Spotting Etiquette
A Few Thoughts By Ray Barth

While I was out at Shiloh last weekend, I began thinking about something that is highly over looked on a regular basis.  That is spotting.  Most people do not take the time to think about what it takes to be a spotter and what it takes to have a spotter.  What I'm going to do is list a few points that should be considered by a wood-be spotter, a driver, and a spectator. 

The Spotter 

1.  Never be afraid to turn someone down.  Even though a driver has the final say so, don't ever feel obligated to be a spotter.  If your not comfortable spotting for someone, DON'T.  You'll only put yourself and the driver in danger. 

2.  Use hand signals.  This is a big problem with spotters.  They always want to talk to the driver.  However, under most circumstances, the driver cannot hear clearly.  Put yourself into a position that gives yourself a good over sight of the obstacle, is safe, and that the driver can see your hands.  If you do feel compelled to speak to the driver, walk up to him/her.  If you cannot do that and you feel the need to direct them to the right or left, always remember to guide them from the driverís perspective.  Hence, if you want them to go right, tell them to go according to the driver's right.  An easy way to remember, if you get confused (and everyone does), the driver sits on the left side of the vehicle.  Use hand signals that are easy to understand.  Typically, one hand will do the job. 

3.  Keep the driver informed.  When your spotting, let the driver know how far they are to a drop or rock.  Use hand signals that will give a driver a good understanding.  For instance, use two hands to describe the distance.  As long as momentum is not a factor, walk up to the driver and explain what it is they are going to do or have done.  Remember, the driver can't see what you can. 

4.  Ask for assistance by your peers or someone you trust.  A spotter can only be in one place at a time.  If you know and trust someone behind the vehicle that you are in front of, communicate with them.  Ask them what you can't see and if there are hazards.   

5.  Know when to call for a strap.  Not everyone will conquer an obstacle under there own power.  If you feel that the driver is in need of a strap to avoid damage, by all means suggest it.  If the driver decides against it, then it's in there hands.  Again, use good judgment. 

6.  NEVER rush! 

7.  Safety, safety, safety!!!!!  I could go on for hours on this.  Use good judgment.  If you don't feel comfortable, see #1. 

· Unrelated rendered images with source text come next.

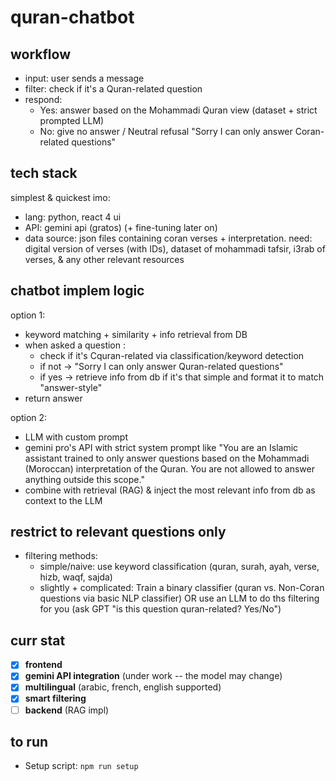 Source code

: # quran-chatbot

## workflow
- input: user sends a message
- filter: check if it's a Quran-related question
- respond:
    - Yes: answer based on the Mohammadi Quran view (dataset + strict prompted LLM)
    - No: give no answer / Neutral refusal "Sorry I can only answer Coran-related questions"

## tech stack
simplest & quickest imo:
- lang: python, react 4 ui
- API: gemini api (gratos) (+ fine-tuning later on)
- data source: json files containing coran verses + interpretation. need: digital version of verses (with IDs), dataset of mohammadi tafsir, i3rab of verses, & any other relevant resources

## chatbot implem logic
option 1:
- keyword matching + similarity + info retrieval from DB
- when asked a question : 
    - check if it's Cquran-related via classification/keyword detection
    - if not -> "Sorry I can only answer Quran-related questions"
    - if yes -> retrieve info from db if it's that simple and format it to match "answer-style"
- return answer

option 2:
- LLM with custom prompt
- gemini pro's API with strict system prompt like "You are an Islamic assistant trained to only answer questions based on the Mohammadi (Moroccan) interpretation of the Quran. You are not allowed to answer anything outside this scope."
- combine with retrieval (RAG) & inject the most relevant info from db as context to the LLM

## restrict to relevant questions only
- filtering methods:
    - simple/naive: use keyword classification (quran, surah, ayah, verse, hizb, waqf, sajda)
    - slightly + complicated: Train a binary classifier (quran vs. Non-Coran questions via basic NLP classifier) OR use an LLM to do ths filtering for you (ask GPT "is this question quran-related? Yes/No")

## curr stat

- [x] **frontend** 
- [x] **gemini API integration** (under work -- the model may change)
- [x] **multilingual** (arabic, french, english supported)
- [x] **smart filtering**
- [ ] **backend** (RAG impl)

## to run

- Setup script: `npm run setup`
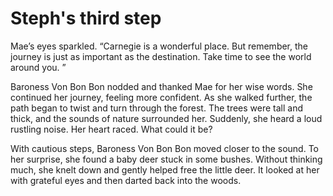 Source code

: # Steph's third step

Mae’s eyes sparkled. “Carnegie is a wonderful place. But remember, the journey is just as important as the destination. Take time to see the world around you. ”

Baroness Von Bon Bon nodded and thanked Mae for her wise words. She continued her journey, feeling more confident. As she walked further, the path began to twist and turn through the forest. The trees were tall and thick, and the sounds of nature surrounded her. Suddenly, she heard a loud rustling noise. Her heart raced. What could it be?

With cautious steps, Baroness Von Bon Bon moved closer to the sound. To her surprise, she found a baby deer stuck in some bushes. Without thinking much, she knelt down and gently helped free the little deer. It looked at her with grateful eyes and then darted back into the woods.

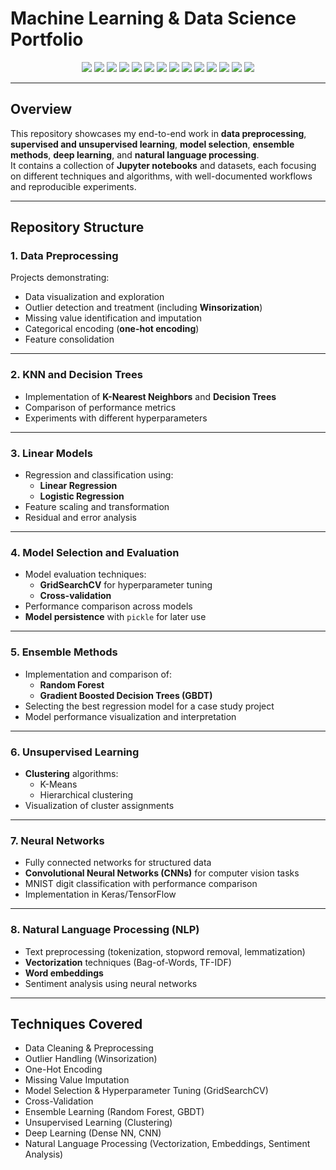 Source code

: # Machine Learning & Data Science Portfolio
<p align="center">
  <!-- Core Python & Data Libraries -->
  <img src="https://img.shields.io/badge/Python-3776AB?style=for-the-badge&logo=python&logoColor=white"/>
  <img src="https://img.shields.io/badge/scikit--learn-F7931E?style=for-the-badge&logo=scikit-learn&logoColor=white"/>
  <img src="https://img.shields.io/badge/pandas-150458?style=for-the-badge&logo=pandas&logoColor=white"/>
  <img src="https://img.shields.io/badge/NumPy-013243?style=for-the-badge&logo=numpy&logoColor=white"/>
  <img src="https://img.shields.io/badge/Matplotlib-3776AB?style=for-the-badge&logo=matplotlib&logoColor=white"/>
  <img src="https://img.shields.io/badge/Seaborn-0D1117?style=for-the-badge&logo=seaborn&logoColor=white"/>
  <img src="https://img.shields.io/badge/Jupyter-F37626?style=for-the-badge&logo=jupyter&logoColor=white"/>
  
  <!-- Deep Learning & Neural Nets -->
  <img src="https://img.shields.io/badge/TensorFlow-FF6F00?style=for-the-badge&logo=tensorflow&logoColor=white"/>
  <img src="https://img.shields.io/badge/Keras-D00000?style=for-the-badge&logo=keras&logoColor=white"/>
  <img src="https://img.shields.io/badge/Neural%20Networks-FF1493?style=for-the-badge"/>
  <img src="https://img.shields.io/badge/Computer%20Vision-6495ED?style=for-the-badge&logo=opencv&logoColor=white"/>

  <!-- NLP & Text Processing -->
  <img src="https://img.shields.io/badge/NLP-228B22?style=for-the-badge"/>
  <img src="https://img.shields.io/badge/TF--IDF-8A2BE2?style=for-the-badge"/>
  <img src="https://img.shields.io/badge/Word%20Embeddings-FFA500?style=for-the-badge"/>
</p>  


---

## Overview  
This repository showcases my end-to-end work in **data preprocessing**, **supervised and unsupervised learning**, **model selection**, **ensemble methods**, **deep learning**, and **natural language processing**.  
It contains a collection of **Jupyter notebooks** and datasets, each focusing on different techniques and algorithms, with well-documented workflows and reproducible experiments.

---

## Repository Structure  

### 1. **Data Preprocessing**
Projects demonstrating:
- Data visualization and exploration
- Outlier detection and treatment (including **Winsorization**)
- Missing value identification and imputation
- Categorical encoding (**one-hot encoding**)
- Feature consolidation

---

### 2. **KNN and Decision Trees**
- Implementation of **K-Nearest Neighbors** and **Decision Trees**
- Comparison of performance metrics
- Experiments with different hyperparameters

---

### 3. **Linear Models**
- Regression and classification using:
  - **Linear Regression**
  - **Logistic Regression**
- Feature scaling and transformation
- Residual and error analysis

---

### 4. **Model Selection and Evaluation**
- Model evaluation techniques:
  - **GridSearchCV** for hyperparameter tuning
  - **Cross-validation**
- Performance comparison across models
- **Model persistence** with `pickle` for later use

---

### 5. **Ensemble Methods**
- Implementation and comparison of:
  - **Random Forest**
  - **Gradient Boosted Decision Trees (GBDT)**
- Selecting the best regression model for a case study project
- Model performance visualization and interpretation

---

### 6. **Unsupervised Learning**
- **Clustering** algorithms:
  - K-Means
  - Hierarchical clustering
- Visualization of cluster assignments

---

### 7. **Neural Networks**
- Fully connected networks for structured data
- **Convolutional Neural Networks (CNNs)** for computer vision tasks
- MNIST digit classification with performance comparison
- Implementation in Keras/TensorFlow

---

### 8. **Natural Language Processing (NLP)**
- Text preprocessing (tokenization, stopword removal, lemmatization)
- **Vectorization** techniques (Bag-of-Words, TF-IDF)
- **Word embeddings**
- Sentiment analysis using neural networks

---
## Techniques Covered
- Data Cleaning & Preprocessing
- Outlier Handling (Winsorization)
- One-Hot Encoding
- Missing Value Imputation
- Model Selection & Hyperparameter Tuning (GridSearchCV)
- Cross-Validation
- Ensemble Learning (Random Forest, GBDT)
- Unsupervised Learning (Clustering)
- Deep Learning (Dense NN, CNN)
- Natural Language Processing (Vectorization, Embeddings, Sentiment Analysis)
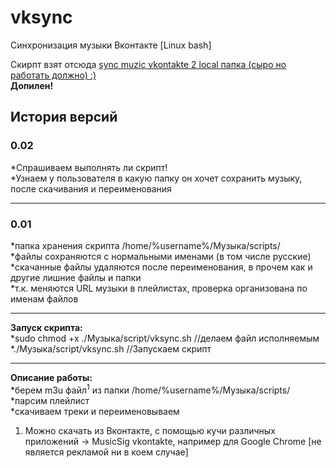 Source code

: vksync
======

Синхронизация музыки Вконтакте [Linux bash]

Скирпт взят отсюда <a href="http://forum.ubuntu.ru/index.php?PHPSESSID=7s4tu71fd71mqo5ak5ld6a5sf5&topic=166168.0">sync muzic vkontakte 2 local папка (сыро но работать должно) :)</a><br/>
<b>Допилен!</b>


<h2>История версий</h2>
<h3>0.02</h3>
*Спрашиваем выполнять ли скрипт!<br/>
*Узнаем у пользователя в какую папку он хочет сохранить музыку, после скачивания и переименования
<hr/>
<h3>0.01</h3>
*папка хранения скрипта /home/%username%/Музыка/scripts/<br/>
*файлы сохраняются с нормальными именами (в том числе русские)<br/>
*скачанные файлы удаляются после переименования, в прочем как и другие лишние файлы и папки<br/>
*т.к. меняются URL музыки в плейлистах, проверка организована по именам файлов<br/>
<hr/>
<b>Запуск скрипта:</b> <br/>
*sudo chmod +x ./Музыка/script/vksync.sh //делаем файл исполняемым<br/>
*./Музыка/script/vksync.sh //Запускаем скрипт<br/>
<hr/>
<b>Описание работы:</b><br/>
*берем m3u файл<sup>1</sup> из папки /home/%username%/Музыка/scripts/<br/>
*парсим плейлист<br/>
*скачиваем треки и переименовываем<br/>







1. Можно скачать из Вконтакте, с помощью кучи различных приложений -> MusicSig vkontakte, например для Google Chrome [не является рекламой ни в коем случае]<br/>
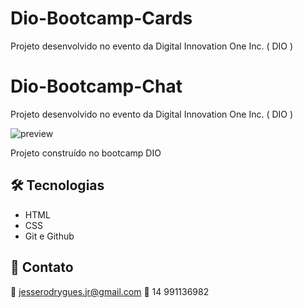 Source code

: # Dio-Bootcamp-Cards
Projeto desenvolvido no evento da  Digital Innovation One Inc. ( DIO )

# Dio-Bootcamp-Chat
Projeto desenvolvido no evento da  Digital Innovation One Inc. ( DIO )

![preview](preview/preview.jpg)


Projeto construído no bootcamp DIO


## 🛠 Tecnologias

- HTML
- CSS
- Git e Github

## 💛 Contato

📧 jesserodrygues.jr@gmail.com
📱 14 991136982
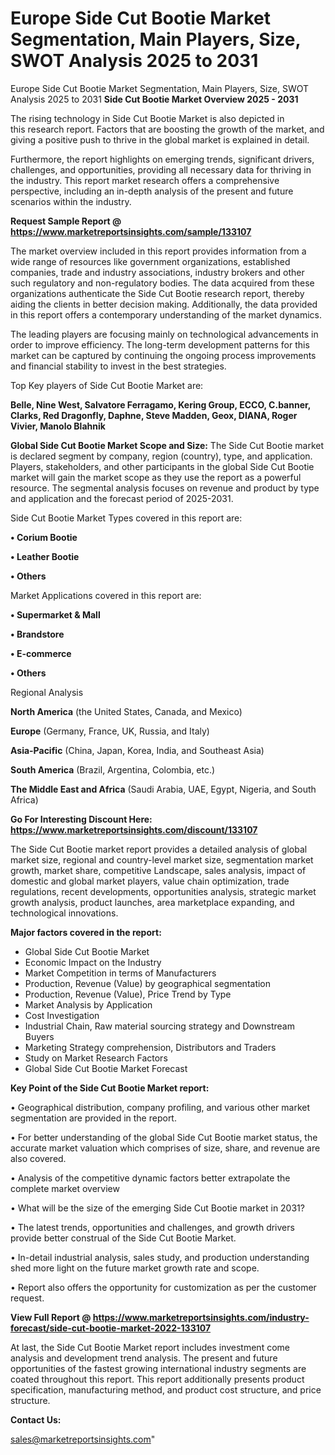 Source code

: # Europe Side Cut Bootie Market Segmentation, Main Players, Size, SWOT Analysis 2025 to 2031
Europe Side Cut Bootie Market Segmentation, Main Players, Size, SWOT Analysis 2025 to 2031
<Strong> Side Cut Bootie Market Overview 2025 - 2031</strong>

The rising technology in Side Cut Bootie Market is also depicted in this research report. Factors that are boosting the growth of the market, and giving a positive push to thrive in the global market is explained in detail.

Furthermore, the report highlights on emerging trends, significant drivers, challenges, and opportunities, providing all necessary data for thriving in the industry. This report market research offers a comprehensive perspective, including an in-depth analysis of the present and future scenarios within the industry.

<strong>Request Sample Report @ <a href=https://www.marketreportsinsights.com/sample/133107>https://www.marketreportsinsights.com/sample/133107</a></strong>

The market overview included in this report provides information from a wide range of resources like government organizations, established companies, trade and industry associations, industry brokers and other such regulatory and non-regulatory bodies. The data acquired from these organizations authenticate the Side Cut Bootie research report, thereby aiding the clients in better decision making. Additionally, the data provided in this report offers a contemporary understanding of the market dynamics.

The leading players are focusing mainly on technological advancements in order to improve efficiency. The long-term development patterns for this market can be captured by continuing the ongoing process improvements and financial stability to invest in the best strategies.

Top Key players of Side Cut Bootie Market are:

<strong>Belle, Nine West, Salvatore Ferragamo, Kering Group, ECCO, C.banner, Clarks, Red Dragonfly, Daphne, Steve Madden, Geox, DIANA, Roger Vivier, Manolo Blahnik</strong>

<strong><b>Global Side Cut Bootie Market Scope and Size:</b></strong>
The Side Cut Bootie market is declared segment by company, region (country), type, and application. Players, stakeholders, and other participants in the global Side Cut Bootie market will gain the market scope as they use the report as a powerful resource. The segmental analysis focuses on revenue and product by type and application and the forecast period of 2025-2031.

Side Cut Bootie Market Types covered in this report are:

<strong>• Corium Bootie

• Leather Bootie

• Others</strong>

Market Applications covered in this report are:

<strong>• Supermarket & Mall

• Brandstore

• E-commerce

• Others</strong> 

Regional Analysis

<strong>North America</strong> (the United States, Canada, and Mexico)

<strong>Europe</strong> (Germany, France, UK, Russia, and Italy)

<strong>Asia-Pacific</strong> (China, Japan, Korea, India, and Southeast Asia)

<strong>South America</strong> (Brazil, Argentina, Colombia, etc.)

<strong>The Middle East and Africa</strong> (Saudi Arabia, UAE, Egypt, Nigeria, and South Africa)

<strong>Go For Interesting Discount Here: <a href=https://www.marketreportsinsights.com/discount/133107>https://www.marketreportsinsights.com/discount/133107</a></strong>

The Side Cut Bootie market report provides a detailed analysis of global market size, regional and country-level market size, segmentation market growth, market share, competitive Landscape, sales analysis, impact of domestic and global market players, value chain optimization, trade regulations, recent developments, opportunities analysis, strategic market growth analysis, product launches, area marketplace expanding, and technological innovations.

<strong><b>Major factors covered in the report:</b></strong>
<ul>
  <li>Global Side Cut Bootie Market </li>
  <li>Economic Impact on the Industry</li>
  <li>Market Competition in terms of Manufacturers</li>
  <li>Production, Revenue (Value) by geographical segmentation</li>
  <li>Production, Revenue (Value), Price Trend by Type</li>
  <li>Market Analysis by Application</li>
  <li>Cost Investigation</li>
  <li>Industrial Chain, Raw material sourcing strategy and Downstream Buyers</li>
  <li>Marketing Strategy comprehension, Distributors and Traders</li>
  <li>Study on Market Research Factors</li>
  <li>Global Side Cut Bootie Market Forecast</li>
</ul>

<strong><b>Key Point of the Side Cut Bootie Market report:</b></strong>

• Geographical distribution, company profiling, and various other market segmentation are provided in the report.

• For better understanding of the global Side Cut Bootie market status, the accurate market valuation which comprises of size, share, and revenue are also covered.

• Analysis of the competitive dynamic factors better extrapolate the complete market overview

• What will be the size of the emerging Side Cut Bootie market in 2031?

• The latest trends, opportunities and challenges, and growth drivers provide better construal of the Side Cut Bootie Market.

• In-detail industrial analysis, sales study, and production understanding shed more light on the future market growth rate and scope.

• Report also offers the opportunity for customization as per the customer request.

<strong><b>View Full Report @ <a href=https://www.marketreportsinsights.com/industry-forecast/side-cut-bootie-market-2022-133107>https://www.marketreportsinsights.com/industry-forecast/side-cut-bootie-market-2022-133107</a></b></strong>


At last, the Side Cut Bootie Market report includes investment come analysis and development trend analysis. The present and future opportunities of the fastest growing international industry segments are coated throughout this report. This report additionally presents product specification, manufacturing method, and product cost structure, and price structure.

<strong>Contact Us:</strong>

sales@marketreportsinsights.com"
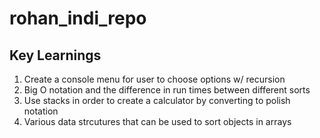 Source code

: # rohan_indi_repo

## Key Learnings 
1. Create a console menu for user to choose options w/ recursion
2. Big O notation and the difference in run times between different sorts
3. Use stacks in order to create a calculator by converting to polish notation 
4. Various data strcutures that can be used to sort objects in arrays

8.  If asked not to spot, or if someone else is asked to spot by the driver, respect the driver and get out of the way.  Don't take it as an insult.  The driver always has the last word.  You would want the same if you were behind the wheel.

The Driver

1.  Never be afraid to turn someone down.  Sound familiar?  It should!  The bottom line is your the driver, your responsible for what happens to your rig.  If you don't trust a spotter in front of you (or behind), then tell them!!!!  Use a little tact, but in the end, use a spotter you trust.

2.  Trust your spotter.  Like I've said earlier, your spotter can see things that you can't.  You may feel like that rig is about to tumble over, but from the outside the perspective is quite different.  They will know your limitations. 

3.  Talk to your spotter.  If you don't feel informed, call your spotter to you.  Find out what it is your going to be doing, if your not comfortable, back off! 

4.  Know your limitations.  No matter how much razzing you receive, it's not worth the damage you may inflict on your rig, yourself, or your buddies.  If you know you can't do something, DON'T. 

5.  When instructed to turn, do so.  Don't turn the wheel, and then straighten out.  Do EXACTLY as the spotter instructs.  Nothing more. 

6.  If the person you ask to spot refuses, ask someone else.  Don't ever pressure someone into spotting you. 

7.  Try to use the same spotter(s).  The more you stay with one or two spotters, the better.  The spotter(s) will become familiar with your rig and your style of driving.  Likewise, you will become familiar with your spotter(s).  This all goes towards building a strong trust and creating a team that will work together.  If you make modifications to your rig, and your spotter is not aware, inform them so they can expect the differences.

The Spectator

1.  ONLY ONE SPOTTER AT A TIME!!!!!!!  If you feel the need to give your opinion, do so to the spotter.  Do not instruct the driver!!!!  Walk up to the spotter and show them what it is you feel so compelled to express.  You may or may not be right, but do not confuse the driver. 

2.  Stay out of the way.  Countless times I've see people try to get as close as possible to a rig that is working an obstacle.  All you do is put yourself and others in danger.  If you get run over, it's your own damn fault! 

3.  Take notes.  If youíre next, observe what is going on so you don't make mistakes behind the wheel. 

These are just a few of the things off the top of my head.  It all boils down to common sense.  This is not by any means a complete list or guide to spotting.  Just some simple observations.  Just remember, the spotter is an extremely important part of wheeling and is a position that should not be taken lightly.  With the help of a good spotter and an observant driver, nearly all obstacles can be conquered.